Segment Start: PROVIDED RECORDS

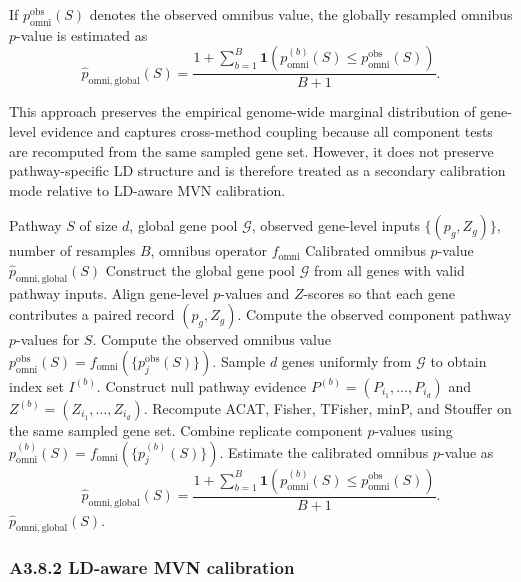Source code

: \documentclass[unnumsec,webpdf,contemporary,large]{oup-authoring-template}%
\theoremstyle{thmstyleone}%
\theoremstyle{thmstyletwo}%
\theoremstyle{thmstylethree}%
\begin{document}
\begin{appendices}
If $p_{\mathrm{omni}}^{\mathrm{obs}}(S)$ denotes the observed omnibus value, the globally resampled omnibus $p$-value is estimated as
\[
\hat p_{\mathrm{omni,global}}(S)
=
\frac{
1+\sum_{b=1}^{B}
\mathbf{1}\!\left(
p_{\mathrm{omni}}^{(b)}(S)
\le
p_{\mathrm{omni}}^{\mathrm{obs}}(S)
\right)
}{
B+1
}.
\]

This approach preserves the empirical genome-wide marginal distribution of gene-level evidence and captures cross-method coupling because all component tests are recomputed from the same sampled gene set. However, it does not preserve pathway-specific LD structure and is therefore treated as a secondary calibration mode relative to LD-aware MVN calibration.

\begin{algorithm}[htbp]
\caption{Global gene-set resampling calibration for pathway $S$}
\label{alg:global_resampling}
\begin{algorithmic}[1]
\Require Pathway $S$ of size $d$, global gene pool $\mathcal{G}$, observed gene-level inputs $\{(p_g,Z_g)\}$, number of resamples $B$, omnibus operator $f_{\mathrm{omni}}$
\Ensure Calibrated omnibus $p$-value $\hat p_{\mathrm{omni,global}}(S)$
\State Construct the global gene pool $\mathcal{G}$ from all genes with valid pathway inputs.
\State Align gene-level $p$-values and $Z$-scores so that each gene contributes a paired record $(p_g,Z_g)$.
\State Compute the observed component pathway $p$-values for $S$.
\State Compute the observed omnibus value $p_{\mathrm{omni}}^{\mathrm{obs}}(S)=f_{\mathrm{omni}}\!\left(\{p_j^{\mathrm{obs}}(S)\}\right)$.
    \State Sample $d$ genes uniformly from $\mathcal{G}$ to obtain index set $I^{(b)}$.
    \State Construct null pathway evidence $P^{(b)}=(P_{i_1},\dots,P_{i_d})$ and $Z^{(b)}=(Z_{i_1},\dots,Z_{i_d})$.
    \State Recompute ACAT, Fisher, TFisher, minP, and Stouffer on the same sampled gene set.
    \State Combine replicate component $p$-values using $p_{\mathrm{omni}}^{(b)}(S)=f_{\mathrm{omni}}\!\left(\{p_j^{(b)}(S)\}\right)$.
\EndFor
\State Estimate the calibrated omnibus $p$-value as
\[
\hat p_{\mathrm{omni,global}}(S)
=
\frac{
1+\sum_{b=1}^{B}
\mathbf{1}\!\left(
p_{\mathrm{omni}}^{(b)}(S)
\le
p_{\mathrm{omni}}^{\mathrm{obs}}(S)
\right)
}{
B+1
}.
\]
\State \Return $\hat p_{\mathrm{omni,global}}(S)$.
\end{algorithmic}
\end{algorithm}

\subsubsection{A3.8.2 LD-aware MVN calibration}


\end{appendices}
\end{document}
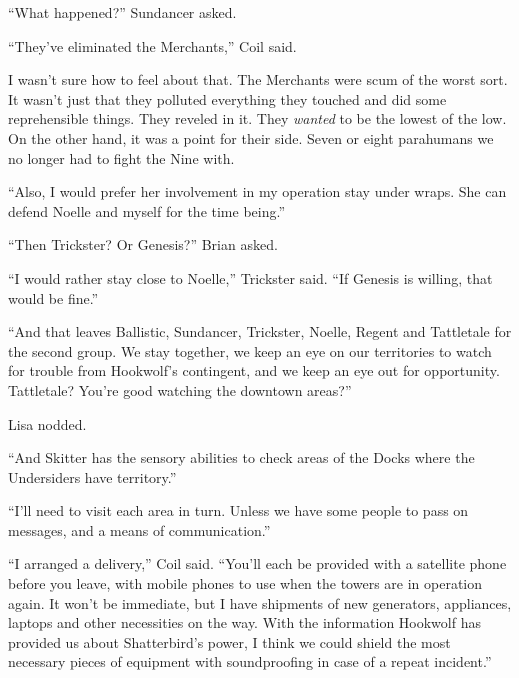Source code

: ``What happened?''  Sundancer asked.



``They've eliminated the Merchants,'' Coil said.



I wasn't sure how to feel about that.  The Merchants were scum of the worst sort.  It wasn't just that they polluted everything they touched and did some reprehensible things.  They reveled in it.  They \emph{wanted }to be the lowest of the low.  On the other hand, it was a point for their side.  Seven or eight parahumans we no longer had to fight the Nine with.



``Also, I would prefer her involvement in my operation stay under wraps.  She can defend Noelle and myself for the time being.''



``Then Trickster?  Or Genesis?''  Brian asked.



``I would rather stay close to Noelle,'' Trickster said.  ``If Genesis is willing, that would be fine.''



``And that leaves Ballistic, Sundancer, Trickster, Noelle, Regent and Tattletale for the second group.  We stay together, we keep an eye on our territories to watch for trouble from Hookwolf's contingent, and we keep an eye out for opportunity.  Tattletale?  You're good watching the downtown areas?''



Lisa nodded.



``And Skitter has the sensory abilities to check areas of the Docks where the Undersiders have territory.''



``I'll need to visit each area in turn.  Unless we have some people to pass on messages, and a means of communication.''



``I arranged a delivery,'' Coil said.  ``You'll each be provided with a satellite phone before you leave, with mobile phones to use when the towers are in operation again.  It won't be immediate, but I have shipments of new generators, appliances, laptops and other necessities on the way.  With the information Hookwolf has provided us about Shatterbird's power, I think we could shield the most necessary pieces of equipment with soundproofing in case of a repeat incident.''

Segment End: PROVIDED RECORDS

ABOUT THIS TASK: All lines from the beginning of the entries above to the line containing "valid pathway inputs.", inclusive, should be printed exactly, apart from the pictures.

SOLUTION TO THIS PROBLEM:
Source code

: \documentclass[unnumsec,webpdf,contemporary,large]{oup-authoring-template}%
\theoremstyle{thmstyleone}%
\theoremstyle{thmstyletwo}%
\theoremstyle{thmstylethree}%
\begin{document}
\begin{appendices}
If $p_{\mathrm{omni}}^{\mathrm{obs}}(S)$ denotes the observed omnibus value, the globally resampled omnibus $p$-value is estimated as
\[
\hat p_{\mathrm{omni,global}}(S)
=
\frac{
1+\sum_{b=1}^{B}
\mathbf{1}\!\left(
p_{\mathrm{omni}}^{(b)}(S)
\le
p_{\mathrm{omni}}^{\mathrm{obs}}(S)
\right)
}{
B+1
}.
\]

This approach preserves the empirical genome-wide marginal distribution of gene-level evidence and captures cross-method coupling because all component tests are recomputed from the same sampled gene set. However, it does not preserve pathway-specific LD structure and is therefore treated as a secondary calibration mode relative to LD-aware MVN calibration.

\begin{algorithm}[htbp]
\caption{Global gene-set resampling calibration for pathway $S$}
\label{alg:global_resampling}
\begin{algorithmic}[1]
\Require Pathway $S$ of size $d$, global gene pool $\mathcal{G}$, observed gene-level inputs $\{(p_g,Z_g)\}$, number of resamples $B$, omnibus operator $f_{\mathrm{omni}}$
\Ensure Calibrated omnibus $p$-value $\hat p_{\mathrm{omni,global}}(S)$
\State Construct the global gene pool $\mathcal{G}$ from all genes with valid pathway inputs.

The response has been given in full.